Records excerpted from a collection
[Start of Attachment]
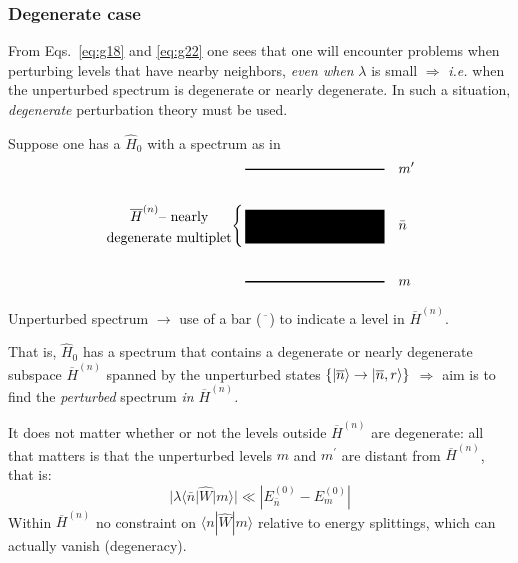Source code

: \documentclass[12pt]{article}
\newcommand{\be}{\begin{equation}}
\newcommand{\ee}{\end{equation}}
\begin{document}


\subsubsection{Degenerate case}

From Eqs.~\eqref{eq:g18} and \eqref{eq:g22} one sees that one will
encounter problems when perturbing levels
that have nearby neighbors, \emph{even when} $\lambda$ is small
$\Rightarrow$ \textit{i.e.} when the unperturbed spectrum
is degenerate or nearly degenerate.
In such a situation, \emph{degenerate} perturbation
theory must be used.

Suppose one has a $\hat{H}_0$ with a spectrum as in
\[
\begin{aligned}
&\,\text{\rule[0.5ex]{10em}{1pt}}\quad m^\prime\\
\\
%
\left.%
\begin{gathered}
\overline{H}^{(n)}\text{-- nearly}\\
\text{degenerate multiplet}
\end{gathered}
\right\{
%
&\,\text{\rule[-10pt]{10em}{24pt}}\quad \bar{n}\\
\\
&\,\text{\rule[0.5ex]{10em}{1pt}}\quad m
\end{aligned}
\]

Unperturbed spectrum $\to$ 
use of a bar ($\overline{\phantom{x}}$)
to indicate a level in $\overline{H}^{(n)}$.

That is, $\hat{H}_0$ has a spectrum that contains a
degenerate or nearly degenerate subspace $\overline{H}^{(n)}$ spanned
by the unperturbed states $\{\ket{\overline{n}} \to \ket{\overline{n},r} \}$
$\Rightarrow$ aim is to find the \emph{perturbed} spectrum \emph{in $\overline{H}^{(n)}$.}


It does not matter whether or not the levels outside
$\overline{H}^{(n)}$ are degenerate: all that matters is that the
unperturbed levels $m$ and $m^\prime$ are distant from
$\overline{H}^{(n)}$, that is: %
\setcounter{equation}{24} %
\be
|\lambda\langle\bar{n}|\hat{W}| m\rangle| \ll \left|E_{\bar{n}}^{(0)}-E_{m}^{(0)}\right|
\ee
Within $\overline{H}^{(n)}$ no constraint on $\langle n|\hat{W}| m\rangle$
relative to energy splittings, which can actually
vanish (degeneracy).
\end{document}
[End of Attachment]
▸ **Exercise**: Across all of the records above, how many lines include the string "begin"? Answer with one number only.

▸ **Result**: 4